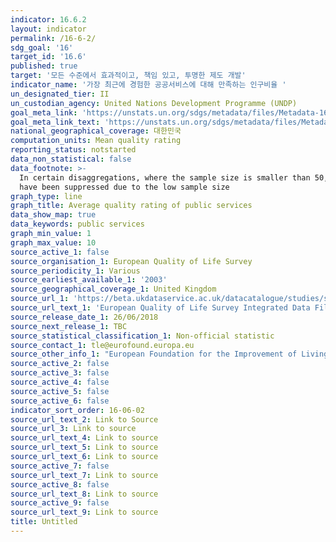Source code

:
 ```yaml
---
indicator: 16.6.2
layout: indicator
permalink: /16-6-2/
sdg_goal: '16'
target_id: '16.6'
published: true
target: '모든 수준에서 효과적이고, 책임 있고, 투명한 제도 개발'
indicator_name: '가장 최근에 경험한 공공서비스에 대해 만족하는 인구비율 '
un_designated_tier: II
un_custodian_agency: United Nations Development Programme (UNDP)
goal_meta_link: 'https://unstats.un.org/sdgs/metadata/files/Metadata-16-06-02.pdf'
goal_meta_link_text: 'https://unstats.un.org/sdgs/metadata/files/Metadata-16-06-02.pdf'
national_geographical_coverage: 대한민국
computation_units: Mean quality rating
reporting_status: notstarted
data_non_statistical: false
data_footnote: >-
  In certain disaggregations, where the sample size is smaller than 50, figures
  have been suppressed due to the low sample size
graph_type: line
graph_title: Average quality rating of public services
data_show_map: true
data_keywords: public services
graph_min_value: 1
graph_max_value: 10
source_active_1: false
source_organisation_1: European Quality of Life Survey
source_periodicity_1: Various
source_earliest_available_1: '2003'
source_geographical_coverage_1: United Kingdom
source_url_1: 'https://beta.ukdataservice.ac.uk/datacatalogue/studies/study?id=7348'
source_url_text_1: 'European Quality of Life Survey Integrated Data File, 2003-2016'
source_release_date_1: 26/06/2018
source_next_release_1: TBC
source_statistical_classification_1: Non-official statistic
source_contact_1: tle@eurofound.europa.eu
source_other_info_1: "European Foundation for the Improvement of Living and Working Conditions. (2018).\_European Quality of Life Survey Integrated Data File, 2003-2016. [data collection].\_3rd Edition.\_UK Data Service. SN - 7348,\_http://doi.org/10.5255/UKDA-SN-7348-3"
source_active_2: false
source_active_3: false
source_active_4: false
source_active_5: false
source_active_6: false
indicator_sort_order: 16-06-02
source_url_text_2: Link to Source
source_url_3: Link to source
source_url_text_4: Link to source
source_url_text_5: Link to source
source_url_text_6: Link to source
source_active_7: false
source_url_text_7: Link to source
source_active_8: false
source_url_text_8: Link to source
source_active_9: false
source_url_text_9: Link to source
title: Untitled
---
```

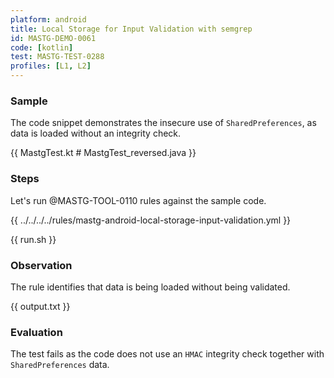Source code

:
 ```yaml
---
platform: android
title: Local Storage for Input Validation with semgrep
id: MASTG-DEMO-0061
code: [kotlin]
test: MASTG-TEST-0288
profiles: [L1, L2]
---
```


### Sample

The code snippet demonstrates the insecure use of `SharedPreferences`, as data is loaded without an integrity check.

{{ MastgTest.kt # MastgTest_reversed.java }}

### Steps

Let's run @MASTG-TOOL-0110 rules against the sample code.

{{ ../../../../rules/mastg-android-local-storage-input-validation.yml }}

{{ run.sh }}

### Observation

The rule identifies that data is being loaded without being validated.

{{ output.txt }}

### Evaluation

The test fails as the code does not use an `HMAC` integrity check together with `SharedPreferences` data.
________________
Return each line of the data, keeping its wording exact and omitting pictures.

- _Response_
Source code

:
 ```yaml
---
indicator: 16.6.2
layout: indicator
permalink: /16-6-2/
sdg_goal: '16'
target_id: '16.6'
published: true
target: '모든 수준에서 효과적이고, 책임 있고, 투명한 제도 개발'
indicator_name: '가장 최근에 경험한 공공서비스에 대해 만족하는 인구비율 '
un_designated_tier: II
un_custodian_agency: United Nations Development Programme (UNDP)
goal_meta_link: 'https://unstats.un.org/sdgs/metadata/files/Metadata-16-06-02.pdf'
goal_meta_link_text: 'https://unstats.un.org/sdgs/metadata/files/Metadata-16-06-02.pdf'
national_geographical_coverage: 대한민국
computation_units: Mean quality rating
reporting_status: notstarted
data_non_statistical: false
data_footnote: >-
  In certain disaggregations, where the sample size is smaller than 50, figures
  have been suppressed due to the low sample size
graph_type: line
graph_title: Average quality rating of public services
data_show_map: true
data_keywords: public services
graph_min_value: 1
graph_max_value: 10
source_active_1: false
source_organisation_1: European Quality of Life Survey
source_periodicity_1: Various
source_earliest_available_1: '2003'
source_geographical_coverage_1: United Kingdom
source_url_1: 'https://beta.ukdataservice.ac.uk/datacatalogue/studies/study?id=7348'
source_url_text_1: 'European Quality of Life Survey Integrated Data File, 2003-2016'
source_release_date_1: 26/06/2018
source_next_release_1: TBC
source_statistical_classification_1: Non-official statistic
source_contact_1: tle@eurofound.europa.eu
source_other_info_1: "European Foundation for the Improvement of Living and Working Conditions. (2018).\_European Quality of Life Survey Integrated Data File, 2003-2016. [data collection].\_3rd Edition.\_UK Data Service. SN - 7348,\_http://doi.org/10.5255/UKDA-SN-7348-3"
source_active_2: false
source_active_3: false
source_active_4: false
source_active_5: false
source_active_6: false
indicator_sort_order: 16-06-02
source_url_text_2: Link to Source
source_url_3: Link to source
source_url_text_4: Link to source
source_url_text_5: Link to source
source_url_text_6: Link to source
source_active_7: false
source_url_text_7: Link to source
source_active_8: false
source_url_text_8: Link to source
source_active_9: false
source_url_text_9: Link to source
title: Untitled
---
```

Source code

:
 ```yaml
---
platform: android
title: Local Storage for Input Validation with semgrep
id: MASTG-DEMO-0061
code: [kotlin]
test: MASTG-TEST-0288
profiles: [L1, L2]
---
```


### Sample

The code snippet demonstrates the insecure use of `SharedPreferences`, as data is loaded without an integrity check.

{{ MastgTest.kt # MastgTest_reversed.java }}

### Steps

Let's run @MASTG-TOOL-0110 rules against the sample code.

{{ ../../../../rules/mastg-android-local-storage-input-validation.yml }}

{{ run.sh }}

### Observation

The rule identifies that data is being loaded without being validated.

{{ output.txt }}

### Evaluation

The test fails as the code does not use an `HMAC` integrity check together with `SharedPreferences` data.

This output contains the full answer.